Your assignment:
Transcribe exactly the lines that fall between the one holding "1111027378129 4 'NoneType'" and the one holding "1111027377932 4 'NoneType'", inclusive, from the entries below.

Data for review:
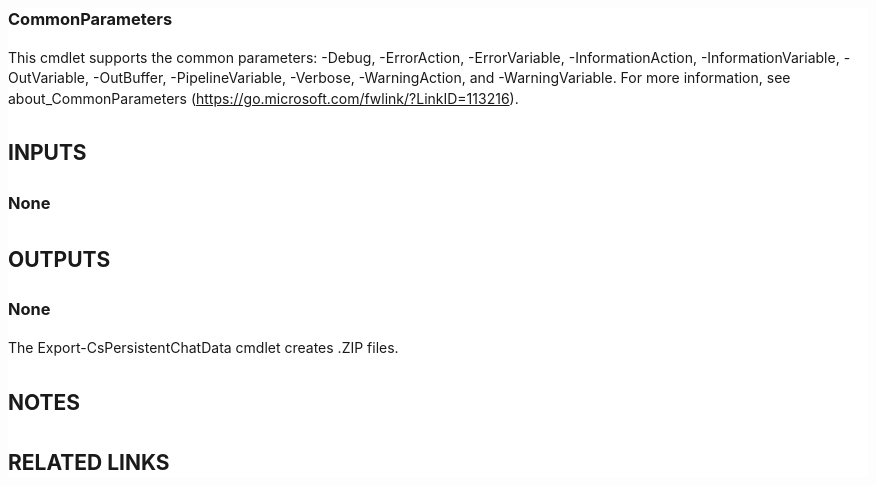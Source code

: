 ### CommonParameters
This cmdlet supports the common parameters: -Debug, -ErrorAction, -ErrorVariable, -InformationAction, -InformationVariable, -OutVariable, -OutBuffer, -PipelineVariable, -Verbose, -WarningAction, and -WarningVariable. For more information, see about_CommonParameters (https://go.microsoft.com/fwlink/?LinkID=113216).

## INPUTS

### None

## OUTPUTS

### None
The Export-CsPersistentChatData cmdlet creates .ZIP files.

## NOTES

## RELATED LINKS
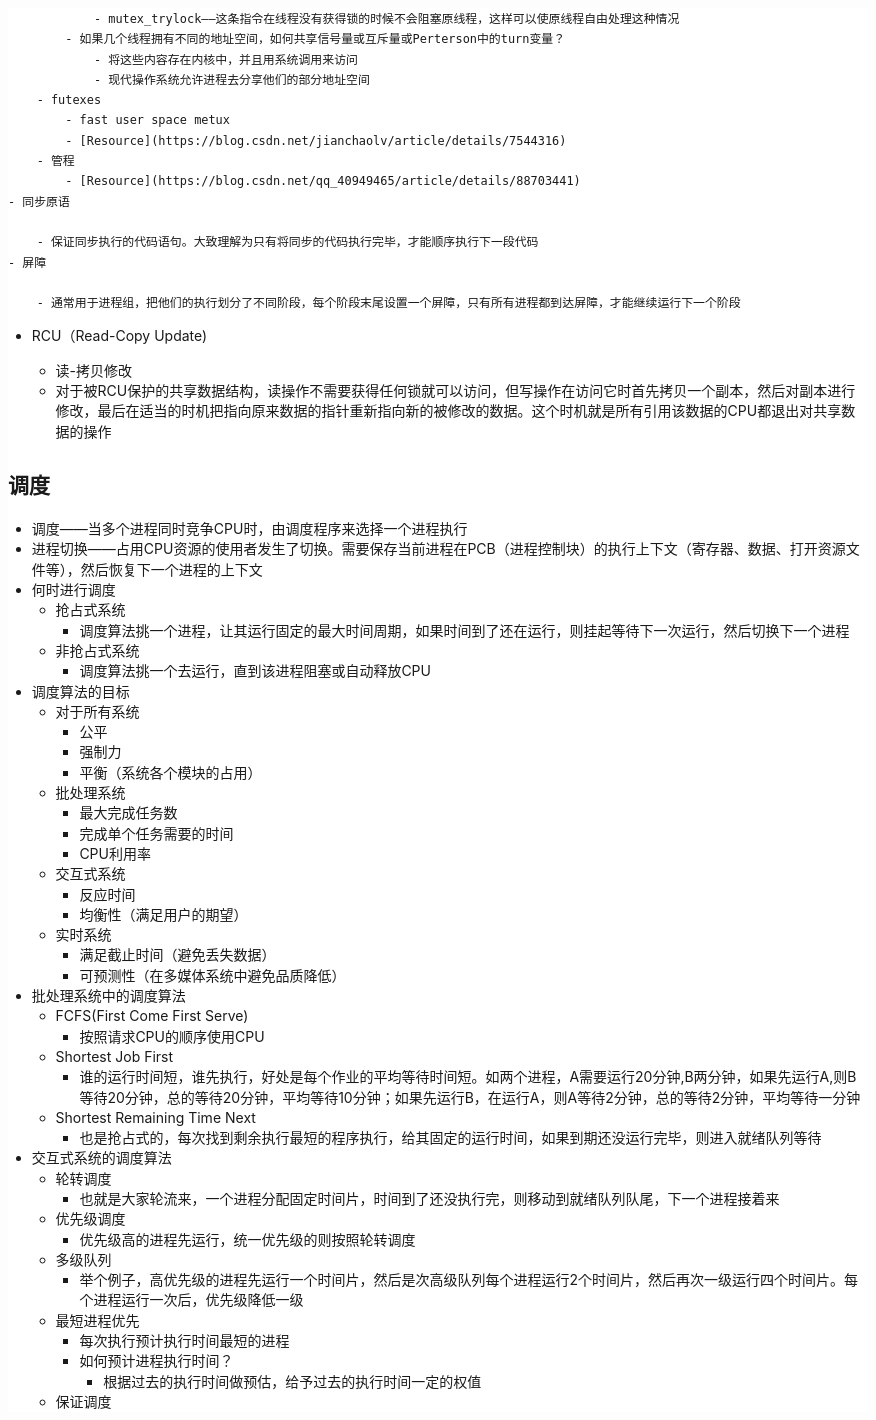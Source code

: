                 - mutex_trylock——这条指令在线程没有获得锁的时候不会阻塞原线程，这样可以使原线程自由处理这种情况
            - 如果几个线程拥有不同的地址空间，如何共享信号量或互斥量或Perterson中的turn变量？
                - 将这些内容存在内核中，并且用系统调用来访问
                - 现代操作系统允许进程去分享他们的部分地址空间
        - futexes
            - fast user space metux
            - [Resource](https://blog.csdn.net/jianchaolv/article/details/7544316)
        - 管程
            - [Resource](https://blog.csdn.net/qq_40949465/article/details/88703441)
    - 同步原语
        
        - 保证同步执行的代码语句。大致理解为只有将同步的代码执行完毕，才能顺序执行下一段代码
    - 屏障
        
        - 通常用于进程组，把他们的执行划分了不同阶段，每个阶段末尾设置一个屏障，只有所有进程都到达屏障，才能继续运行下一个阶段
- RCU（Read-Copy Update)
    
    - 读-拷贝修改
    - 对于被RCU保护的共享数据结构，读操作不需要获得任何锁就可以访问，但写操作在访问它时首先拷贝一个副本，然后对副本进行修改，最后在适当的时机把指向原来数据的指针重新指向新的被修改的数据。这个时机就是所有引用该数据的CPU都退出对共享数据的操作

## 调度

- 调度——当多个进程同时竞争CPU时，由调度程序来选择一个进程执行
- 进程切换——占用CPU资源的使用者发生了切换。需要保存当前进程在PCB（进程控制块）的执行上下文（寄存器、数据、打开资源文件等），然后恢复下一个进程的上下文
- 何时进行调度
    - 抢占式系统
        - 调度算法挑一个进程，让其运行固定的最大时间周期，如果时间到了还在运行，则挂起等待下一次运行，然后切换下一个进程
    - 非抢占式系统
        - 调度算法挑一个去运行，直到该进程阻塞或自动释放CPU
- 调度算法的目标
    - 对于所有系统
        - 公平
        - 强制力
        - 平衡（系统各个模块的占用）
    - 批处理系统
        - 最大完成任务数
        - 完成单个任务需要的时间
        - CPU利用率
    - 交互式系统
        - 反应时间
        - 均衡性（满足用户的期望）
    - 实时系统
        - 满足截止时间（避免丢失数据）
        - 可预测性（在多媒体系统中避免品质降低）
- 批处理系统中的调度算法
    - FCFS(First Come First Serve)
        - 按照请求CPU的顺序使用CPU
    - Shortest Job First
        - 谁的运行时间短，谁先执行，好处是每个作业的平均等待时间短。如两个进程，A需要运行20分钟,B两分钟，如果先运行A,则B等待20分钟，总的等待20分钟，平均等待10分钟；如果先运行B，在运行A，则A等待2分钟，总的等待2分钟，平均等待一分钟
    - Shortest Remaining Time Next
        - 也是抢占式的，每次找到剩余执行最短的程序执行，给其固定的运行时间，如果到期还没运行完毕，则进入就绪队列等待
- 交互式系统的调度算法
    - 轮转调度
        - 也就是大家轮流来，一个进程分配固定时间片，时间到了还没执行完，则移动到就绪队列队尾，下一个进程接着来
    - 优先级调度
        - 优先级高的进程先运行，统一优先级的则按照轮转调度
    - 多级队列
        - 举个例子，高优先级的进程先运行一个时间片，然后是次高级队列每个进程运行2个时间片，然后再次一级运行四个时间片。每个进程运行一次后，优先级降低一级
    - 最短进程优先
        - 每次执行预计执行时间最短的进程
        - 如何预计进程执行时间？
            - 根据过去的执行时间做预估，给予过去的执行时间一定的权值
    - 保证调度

--

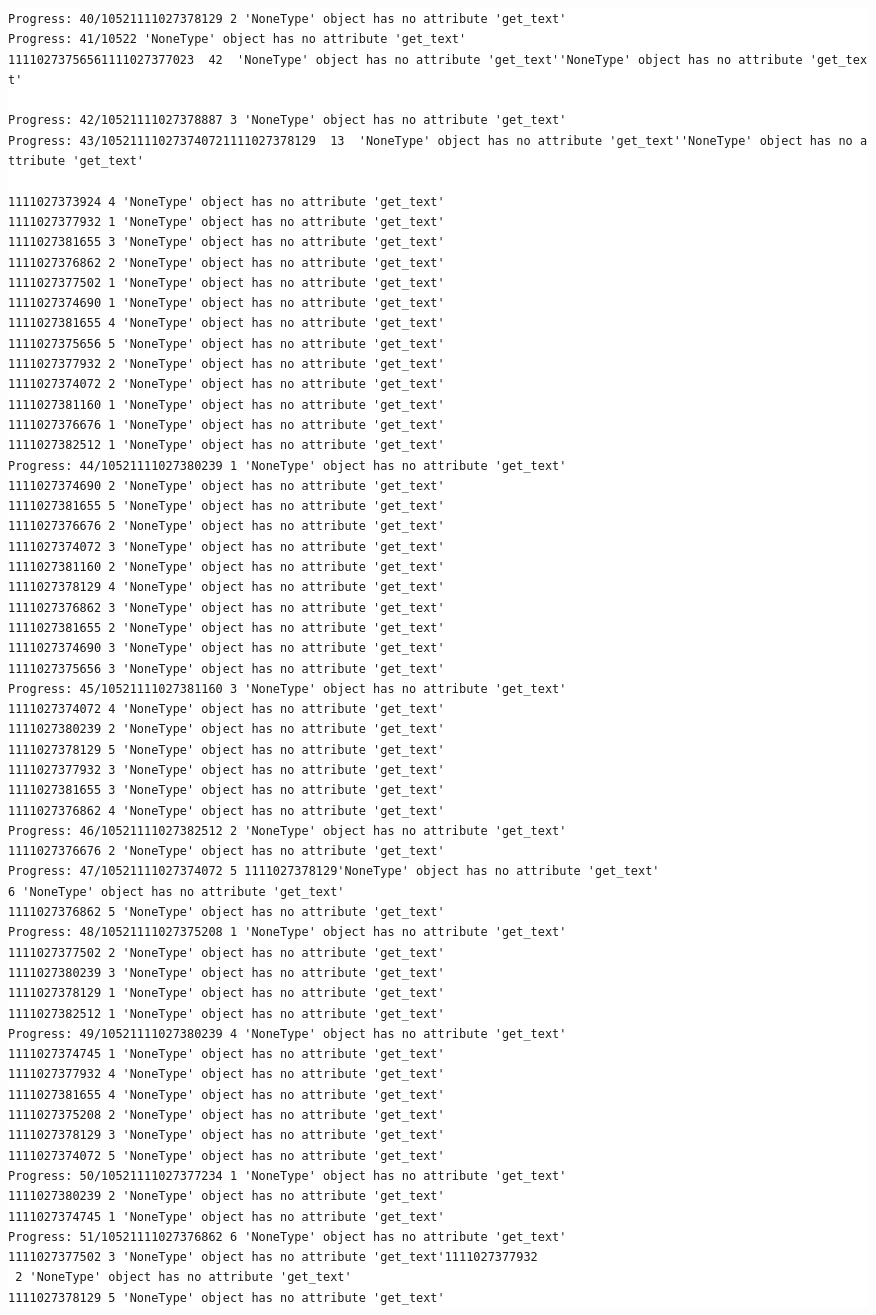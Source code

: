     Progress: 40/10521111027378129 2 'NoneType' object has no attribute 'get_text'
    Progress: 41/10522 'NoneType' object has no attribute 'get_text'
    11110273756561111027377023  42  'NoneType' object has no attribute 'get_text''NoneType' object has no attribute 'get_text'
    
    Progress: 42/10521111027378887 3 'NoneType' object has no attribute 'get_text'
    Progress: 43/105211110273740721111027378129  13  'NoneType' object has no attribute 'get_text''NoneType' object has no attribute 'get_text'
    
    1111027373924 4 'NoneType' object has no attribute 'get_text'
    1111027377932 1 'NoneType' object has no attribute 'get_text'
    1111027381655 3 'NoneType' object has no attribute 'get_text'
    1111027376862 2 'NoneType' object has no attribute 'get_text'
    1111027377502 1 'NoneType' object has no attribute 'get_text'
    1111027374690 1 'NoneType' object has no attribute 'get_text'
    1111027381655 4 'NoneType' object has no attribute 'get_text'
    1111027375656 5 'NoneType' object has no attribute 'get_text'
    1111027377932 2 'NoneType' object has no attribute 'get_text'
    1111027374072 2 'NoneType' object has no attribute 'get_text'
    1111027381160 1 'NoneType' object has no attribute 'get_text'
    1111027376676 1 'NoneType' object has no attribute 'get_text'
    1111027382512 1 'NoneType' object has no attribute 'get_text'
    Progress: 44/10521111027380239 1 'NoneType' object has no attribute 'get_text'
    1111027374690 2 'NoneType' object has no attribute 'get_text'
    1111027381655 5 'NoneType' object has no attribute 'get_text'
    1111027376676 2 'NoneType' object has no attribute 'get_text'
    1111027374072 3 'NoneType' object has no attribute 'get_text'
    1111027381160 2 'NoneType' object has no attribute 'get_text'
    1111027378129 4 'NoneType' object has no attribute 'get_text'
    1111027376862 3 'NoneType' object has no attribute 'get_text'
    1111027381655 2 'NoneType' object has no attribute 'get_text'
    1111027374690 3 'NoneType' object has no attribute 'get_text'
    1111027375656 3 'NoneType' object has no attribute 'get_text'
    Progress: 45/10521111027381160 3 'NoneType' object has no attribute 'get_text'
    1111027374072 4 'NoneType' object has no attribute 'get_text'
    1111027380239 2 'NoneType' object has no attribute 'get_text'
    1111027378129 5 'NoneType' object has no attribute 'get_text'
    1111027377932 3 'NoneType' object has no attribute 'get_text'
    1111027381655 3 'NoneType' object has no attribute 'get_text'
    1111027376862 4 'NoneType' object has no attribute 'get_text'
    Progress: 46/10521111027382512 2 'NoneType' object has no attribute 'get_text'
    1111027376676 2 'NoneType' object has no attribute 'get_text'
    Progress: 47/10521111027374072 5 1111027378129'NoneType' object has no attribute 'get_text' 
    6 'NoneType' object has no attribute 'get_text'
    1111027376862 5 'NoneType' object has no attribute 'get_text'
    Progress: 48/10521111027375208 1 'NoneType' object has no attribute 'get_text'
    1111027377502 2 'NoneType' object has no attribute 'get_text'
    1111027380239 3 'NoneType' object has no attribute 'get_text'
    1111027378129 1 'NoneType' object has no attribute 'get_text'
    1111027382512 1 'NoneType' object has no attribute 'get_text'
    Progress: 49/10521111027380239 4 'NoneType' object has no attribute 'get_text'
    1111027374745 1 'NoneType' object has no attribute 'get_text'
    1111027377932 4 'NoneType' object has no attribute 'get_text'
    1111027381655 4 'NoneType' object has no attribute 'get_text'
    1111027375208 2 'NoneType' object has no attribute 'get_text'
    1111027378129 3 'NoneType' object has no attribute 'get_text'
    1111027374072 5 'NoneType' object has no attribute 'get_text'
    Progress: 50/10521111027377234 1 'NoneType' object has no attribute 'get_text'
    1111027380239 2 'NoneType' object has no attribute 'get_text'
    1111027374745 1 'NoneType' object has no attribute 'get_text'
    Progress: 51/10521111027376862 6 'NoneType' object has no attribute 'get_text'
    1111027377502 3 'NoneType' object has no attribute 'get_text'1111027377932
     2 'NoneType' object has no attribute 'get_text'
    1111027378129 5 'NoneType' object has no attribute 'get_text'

Result below:
    1111027378129 4 'NoneType' object has no attribute 'get_text'
    1111027376862 3 'NoneType' object has no attribute 'get_text'
    1111027381655 2 'NoneType' object has no attribute 'get_text'
    1111027374690 3 'NoneType' object has no attribute 'get_text'
    1111027375656 3 'NoneType' object has no attribute 'get_text'
    Progress: 45/10521111027381160 3 'NoneType' object has no attribute 'get_text'
    1111027374072 4 'NoneType' object has no attribute 'get_text'
    1111027380239 2 'NoneType' object has no attribute 'get_text'
    1111027378129 5 'NoneType' object has no attribute 'get_text'
    1111027377932 3 'NoneType' object has no attribute 'get_text'
    1111027381655 3 'NoneType' object has no attribute 'get_text'
    1111027376862 4 'NoneType' object has no attribute 'get_text'
    Progress: 46/10521111027382512 2 'NoneType' object has no attribute 'get_text'
    1111027376676 2 'NoneType' object has no attribute 'get_text'
    Progress: 47/10521111027374072 5 1111027378129'NoneType' object has no attribute 'get_text' 
    6 'NoneType' object has no attribute 'get_text'
    1111027376862 5 'NoneType' object has no attribute 'get_text'
    Progress: 48/10521111027375208 1 'NoneType' object has no attribute 'get_text'
    1111027377502 2 'NoneType' object has no attribute 'get_text'
    1111027380239 3 'NoneType' object has no attribute 'get_text'
    1111027378129 1 'NoneType' object has no attribute 'get_text'
    1111027382512 1 'NoneType' object has no attribute 'get_text'
    Progress: 49/10521111027380239 4 'NoneType' object has no attribute 'get_text'
    1111027374745 1 'NoneType' object has no attribute 'get_text'
    1111027377932 4 'NoneType' object has no attribute 'get_text'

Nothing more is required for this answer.